[Saved entries]

************

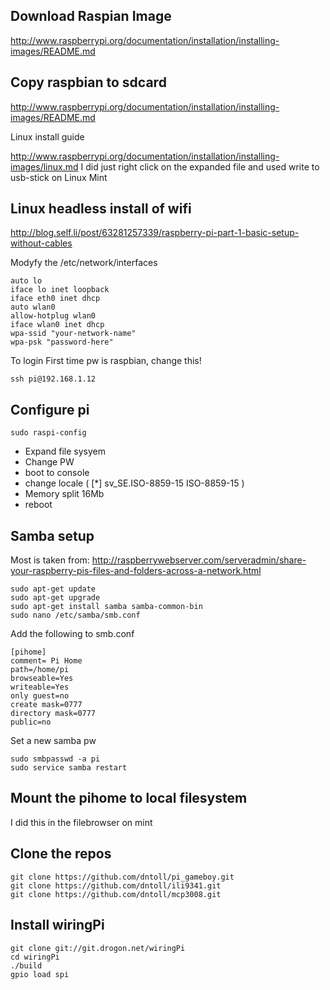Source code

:Download Raspian Image
----------------------
http://www.raspberrypi.org/documentation/installation/installing-images/README.md

Copy raspbian to sdcard
-----------------------
http://www.raspberrypi.org/documentation/installation/installing-images/README.md

Linux install guide 

http://www.raspberrypi.org/documentation/installation/installing-images/linux.md
I did just right click on the expanded file and used write to usb-stick on Linux Mint

Linux headless install of wifi
------------------------------
http://blog.self.li/post/63281257339/raspberry-pi-part-1-basic-setup-without-cables

Modyfy the /etc/network/interfaces

    auto lo
    iface lo inet loopback
    iface eth0 inet dhcp
    auto wlan0
    allow-hotplug wlan0
    iface wlan0 inet dhcp
    wpa-ssid "your-network-name"
    wpa-psk "password-here"

To login
First time pw is raspbian, change this!

    ssh pi@192.168.1.12 
    

Configure pi
-----------

    sudo raspi-config

 * Expand file sysyem    
 * Change PW
 * boot to console
 * change locale ( [*] sv_SE.ISO-8859-15 ISO-8859-15 )
 * Memory split 16Mb
 * reboot 
 
Samba setup
-----------
Most is taken from:
http://raspberrywebserver.com/serveradmin/share-your-raspberry-pis-files-and-folders-across-a-network.html

    sudo apt-get update
    sudo apt-get upgrade
    sudo apt-get install samba samba-common-bin
    sudo nano /etc/samba/smb.conf
    
Add the following to smb.conf

    [pihome]
    comment= Pi Home
    path=/home/pi
    browseable=Yes
    writeable=Yes
    only guest=no
    create mask=0777
    directory mask=0777
    public=no
    
Set a new samba pw

    sudo smbpasswd -a pi
    sudo service samba restart
    
Mount the pihome to local filesystem
------------------------------------
I did this in the filebrowser on mint

Clone the repos
---------------

    git clone https://github.com/dntoll/pi_gameboy.git
    git clone https://github.com/dntoll/ili9341.git
    git clone https://github.com/dntoll/mcp3008.git
    
Install wiringPi
----------------

    git clone git://git.drogon.net/wiringPi
    cd wiringPi
    ./build
    gpio load spi
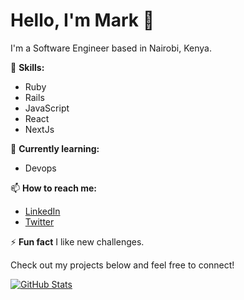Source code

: # Hello, I'm Mark 👋

I'm a Software Engineer based in Nairobi, Kenya. 

🚀 **Skills:**
- Ruby
- Rails
- JavaScript
- React
- NextJs


🌱 **Currently learning:**
- Devops

📫 **How to reach me:**
- [LinkedIn](https://www.linkedin.com/in/mark-rutto-a82078187/)
- [Twitter](https://twitter.com/MarkRutto4)

⚡ **Fun fact**
I like new challenges.

Check out my projects below and feel free to connect!

[![GitHub Stats](https://github-readme-stats.vercel.app/api?username=markiplagat&show_icons=true&count_private=true)](https://github.com/markiplagat)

************

- [WORK TO COMPLETE] Counting only the lines that include "raspbian", state how many there are in the entries, and nothing else.

- [OUTPUT OF THE TASK] 2